The non-standard operation (such as risk is stopped or exceeded the speed limit on slope) of serious consequence is caused to give maximum penalty value, it is nonstandard to evade such
Locomotive control is acted, and the security of strategy generating is effectively ensured.
Step 4, control strategy study
The present invention is controlled policy learning using deeply learning method to the specific running environment of locomotive, and passes through
The reward functions of acquisition carry out the renewal and optimization of strategy to running status, and then obtain the optimized handling control strategy of locomotive.
Deeply learning method has significant advantage in terms of the optimized handling strategy generating of complication system.Nitrification enhancement can
So that algorithm relies on few external information, by continuous repetitive exercise in the environment, and by itself study, optimization behaviour is obtained
Vertical control strategy.Deep learning algorithm has significant advantage in terms of complex multi-dimensional data are processed.So, intensified learning with
The deeply study that deep learning is combined can solve the problems, such as the optimized handling strategy generating under complication system.Such as Fig. 3 institutes
Show, under free position, based on deeply learning algorithm, locomotive operation environmental model is made with the Real-Time Evaluation that locomotive control is acted
It is feedback information, evaluation mechanism is by award or punishes current control action, gives DQN model feedbacks one reward functions conduct
Award evaluation of estimate, DQN models coupling running statuses are made iteratively the renewal and optimization of strategy.

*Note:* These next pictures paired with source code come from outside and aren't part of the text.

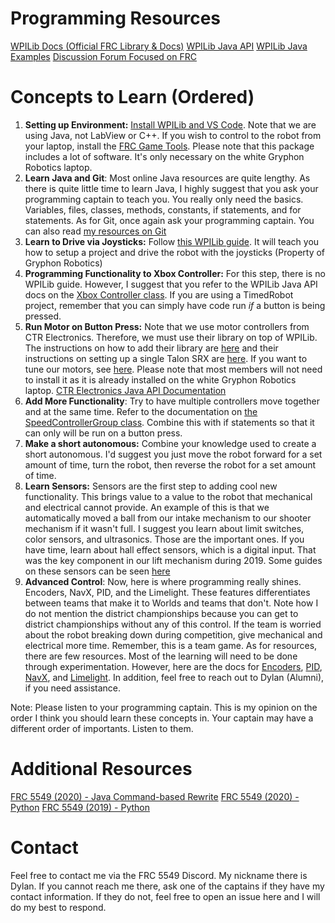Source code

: # Programming Resources

[WPILib Docs (Official FRC Library & Docs)](https://docs.wpilib.org/en/latest/)
[WPILib Java API](https://first.wpi.edu/wpilib/allwpilib/docs/release/java/index.html)
[WPILib Java Examples](https://docs.wpilib.org/en/stable/docs/software/examples-tutorials/wpilib-examples.html)
[Discussion Forum Focused on FRC](https://www.chiefdelphi.com/)

# Concepts to Learn (Ordered)

1. **Setting up Environment:** [Install WPILib and VS Code](https://docs.wpilib.org/en/stable/docs/zero-to-robot/step-2/wpilib-setup.html). Note that we are using Java, not LabView or C++. If you wish to control to the robot from your laptop, install the [FRC Game Tools](https://docs.wpilib.org/en/stable/docs/zero-to-robot/step-2/frc-game-tools.html). Please note that this package includes a lot of software. It's only necessary on the white Gryphon Robotics laptop.
2. **Learn Java and Git**: Most online Java resources are quite lengthy. As there is quite little time to learn Java, I highly suggest that you ask your programming captain to teach you. You really only need the basics. Variables, files, classes, methods, constants, if statements, and for statements. As for Git, once again ask your programming captain. You can also read [my resources on Git](Git.md)
3. **Learn to Drive via Joysticks:** Follow [this WPILib guide](https://docs.wpilib.org/en/stable/docs/zero-to-robot/step-4/creating-benchtop-test-program-cpp-java.html). It will teach you how to setup a project and drive the robot with the joysticks (Property of Gryphon Robotics)
4. **Programming Functionality to Xbox Controller:** For this step, there is no WPILib guide. However, I suggest that you refer to the WPILib Java API docs on the [Xbox Controller class](https://first.wpi.edu/wpilib/allwpilib/docs/release/java/edu/wpi/first/wpilibj/XboxController.html.). If you are using a TimedRobot project, remember that you can simply have code run _if_ a button is being pressed.
5. **Run Motor on Button Press:** Note that we use motor controllers from CTR Electronics. Therefore, we must use their library on top of WPILib. The instructions on how to add their library are [here](https://docs.ctre-phoenix.com/en/stable/ch05a_CppJava.html#frc-c-java-add-phoenix) and their instructions on setting up a single Talon SRX are [here](https://docs.ctre-phoenix.com/en/stable/ch05a_CppJava.html#frc-java-build-test-single-talon). If you want to tune our motors, see [here](https://docs.ctre-phoenix.com/en/stable/ch05_PrepWorkstation.html). Please note that most members will not need to install it as it is already installed on the white Gryphon Robotics laptop. [CTR Electronics Java API Documentation](https://www.ctr-electronics.com/downloads/api/java/html/index.html)
6. **Add More Functionality**: Try to have multiple controllers move together and at the same time. Refer to the documentation on [the SpeedControllerGroup class](https://first.wpi.edu/wpilib/allwpilib/docs/release/java/edu/wpi/first/wpilibj/SpeedControllerGroup.html). Combine this with if statements so that it can only will be run on a button press.
7. **Make a short autonomous:** Combine your knowledge used to create a short autonomous. I'd suggest you just move the robot forward for a set amount of time, turn the robot, then reverse the robot for a set amount of time.
8. **Learn Sensors:** Sensors are the first step to adding cool new functionality. This brings value to a value to the robot that mechanical and electrical cannot provide. An example of this is that we automatically moved a ball from our intake mechanism to our shooter mechanism if it wasn't full. I suggest you learn about limit switches, color sensors, and ultrasonics. Those are the important ones. If you have time, learn about hall effect sensors, which is a digital input. That was the key component in our lift mechanism during 2019. Some guides on these sensors can be seen [here](https://docs.wpilib.org/en/stable/docs/software/sensors/index.html)
9. **Advanced Control**: Now, here is where programming really shines. Encoders, NavX, PID, and the Limelight. These features differentiates between teams that make it to Worlds and teams that don't. Note how I do not mention the district championships because you can get to district championships without any of this control. If the team is worried about the robot breaking down during competition, give mechanical and electrical more time. Remember, this is a team game. As for resources, there are few resources. Most of the learning will need to be done through experimentation. However, here are the docs for [Encoders](https://docs.wpilib.org/en/stable/docs/software/sensors/encoders-software.html?highlight=Encoders), [PID](https://docs.wpilib.org/en/stable/docs/software/advanced-controls/introduction/index.html), [NavX](https://pdocs.kauailabs.com/navx-mxp/examples/), and [Limelight](https://docs.limelightvision.io/en/latest/). In addition, feel free to reach out to Dylan (Alumni), if you need assistance.

Note: Please listen to your programming captain. This is my opinion on the order I think you should learn these concepts in. Your captain may have a different order of importants. Listen to them.

# Additional Resources

[FRC 5549 (2020) - Java Command-based Rewrite](https://github.com/dylantknguyen/FRC5549-2020-Java)
[FRC 5549 (2020) - Python](https://github.com/FRC5549Robotics/5549-2020)
[FRC 5549 (2019) - Python](https://github.com/FRC5549Robotics/5549-2019)

# Contact

Feel free to contact me via the FRC 5549 Discord. My nickname there is Dylan. If you cannot reach me there, ask one of the captains if they have my contact information. If they do not, feel free to open an issue here and I will do my best to respond.
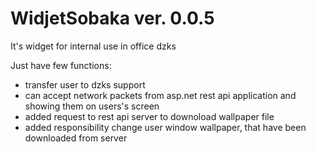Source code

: # WidjetSobaka ver. 0.0.5

It's widget for internal use in office dzks

Just have few functions:
- transfer user to dzks support
- can accept network packets from asp.net rest api application and showing them on users's screen
- added request to rest api server to downoload wallpaper file
- added responsibility change user window wallpaper, that have been downloaded from server 
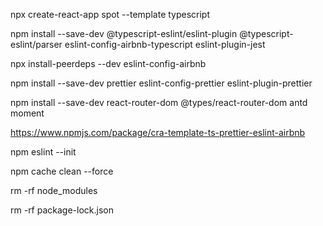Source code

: npx create-react-app spot --template typescript

npm install --save-dev @typescript-eslint/eslint-plugin @typescript-eslint/parser eslint-config-airbnb-typescript eslint-plugin-jest

npx install-peerdeps --dev eslint-config-airbnb

npm install --save-dev prettier eslint-config-prettier eslint-plugin-prettier

npm install --save-dev react-router-dom @types/react-router-dom antd moment

https://www.npmjs.com/package/cra-template-ts-prettier-eslint-airbnb

npm eslint --init

npm cache clean --force

rm -rf node_modules

rm -rf package-lock.json
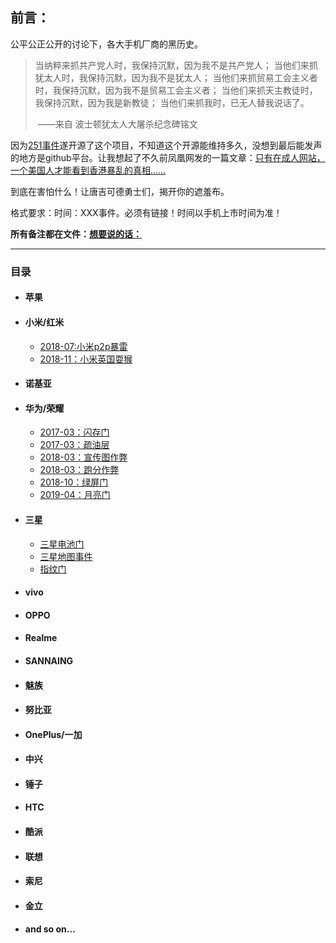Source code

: ## 前言：

公平公正公开的讨论下，各大手机厂商的黑历史。

> 当纳粹来抓共产党人时，我保持沉默，因为我不是共产党人； 当他们来抓犹太人时，我保持沉默，因为我不是犹太人； 当他们来抓贸易工会主义者时，我保持沉默，因为我不是贸易工会主义者； 当他们来抓天主教徒时，我保持沉默，因为我是新教徒； 当他们来抓我时，已无人替我说话了。 
>
> ​														——来自 波士顿犹太人大屠杀纪念碑铭文

因为[251事件](https://www.thepaper.cn/newsDetail_forward_5124161)遂开源了这个项目，不知道这个开源能维持多久，没想到最后能发声的地方是github平台。让我想起了不久前凤凰网发的一篇文章：[只有在成人网站，一个美国人才能看到香港暴乱的真相……](http://tech.ifeng.com/c/7rdDGs69iYy )

到底在害怕什么！让唐吉可德勇士们，揭开你的遮羞布。

格式要求：时间：XXX事件。必须有链接！时间以手机上市时间为准！

**所有备注都在文件：[想要说的话：](https://github.com/Chen-52kx/phone-black-swan/blob/master/notes.md)**

------

### <a name="目录">**目录**</a>

- #### **苹果**

- #### **小米/红米**

  - [2018-07:小米p2p暴雷](https://www.zhihu.com/question/286378544/answer/449384957)
  - [2018-11：小米英国耍猴](http://dy.163.com/v2/article/detail/E0N0H5TS05502J8M.html)

- #### 诺基亚

- #### 华为/荣耀

  - [2017-03：闪存门](https://baike.baidu.com/item/华为P10闪存门/20723765) 
  - [2017-03：疏油层](http://news.mydrivers.com/1/528/528801.htm)
  - [2018-03：宣传图作弊](https://baijiahao.baidu.com/s?id=1596323156146321265&wfr=spider&for=pc)
  - [2018-03：跑分作弊](https://baijiahao.baidu.com/s?id=1611142076068477961&wfr=spider&for=pc)
  - [2018-10：绿屏门](https://baike.baidu.com/item/华为绿屏门)
  - [2019-04：月亮门](https://www.huahuo.com/hulianwang/2019-06-17/63827.html)

- #### 三星

  - [三星电池门](https://baike.baidu.com/item/三星电池门)
  - [三星地图事件](http://www.sohu.com/a/164858255_115302)
  - [指纹门](https://www.guancha.cn/ChanJing/2019_10_23_522409.shtml?s=zwyxgtjbt)

- #### vivo

- #### OPPO

- #### Realme

- #### SANNAING

- #### 魅族

- #### 努比亚

- #### OnePlus/一加

- #### 中兴

- #### 锤子

- #### HTC

- #### 酷派

- #### 联想

- #### 索尼

- #### 金立

- #### and so on...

The present invention carries out the design of deeply learning method based on DQN models.Specifically, DQN models and locomotive operation
Environmental model carries out continuous interactive learning, makes and changing using uncertain locomotive operation environment and evaluation mechanism in the present invention
Enter, locomotive often performs an operation (action) under free position, and evaluation mechanism just feeds back an award evaluation of estimate, for instructing
Manipulation sequence after train, i.e., constantly excitation DQN models carry out the renewal and optimization of strategy, are asked with solving engine optimizing operation
Topic, after multiple iteration, the Train Control strategy that model will finally be restrained and be optimized.
The detailed architecture figure of DQN models is as shown in figure 4, wherein interactive environment is uncertain train operation environment.In tool
During body is implemented, nitrification enhancement employs the Q-learning algorithms of optimization, and its optimization method is:In Q-learning algorithms
The thought of middle combination Experience Replay, i.e., set up a playback storage pool during algorithm iteration, will learn to arrive every time
Experience save, next time training when random selection one experience be trained.Using the relatively common extensive chemical of the thought
Practising mainly has three below advantage:(1) can effectively break the correlation between status data, reduce the not true of data renewal
It is qualitative;(2) harsh conditions of local optimum are caused when can be prevented effectively from algorithmic statement;(3) mesh of nitrification enhancement is solved
Mark not fixation problem.Mutually tied with the Q-learning algorithms of optimization using deep learning algorithm (such as deep neural network) in model
Close, be obtained in that the element value of approximate Q matrixes (the accumulative valuation functions of train operation described in Q values as Fig. 2), Q in such as Fig. 4
Network is the Q matrix norm types that deep neural network builds.During specific algorithm is implemented, Q network models then update per iteration n times
Target Q network parameter, then further updates the DQN differences of DQN models, and Q nets are instructed eventually through gradient descent algorithm
Network model continues to optimize training.The application of deep learning method can effectively solve the problem that system state space magnitude is larger and ask
Topic.Finally, the selection of locomotive operation (action) is tactful using conventional ε-greedy in DQN models, i.e., the strategy is with very little
Probability random selection is operated and with the current optimal operation of greater probability selection, is finally iteratively generating engine optimizing operation plan
Slightly.
Additionally, locomotive smart steering method also includes policy update mechanism, the control strategy after optimization being capable of application strategy
Update mechanism carries out real-time policy update, that is, instruct from the basis of current control strategy, and real-time adaptive learns
Go out the control strategy for more optimizing, realize the successive optimization of locomotive control strategy.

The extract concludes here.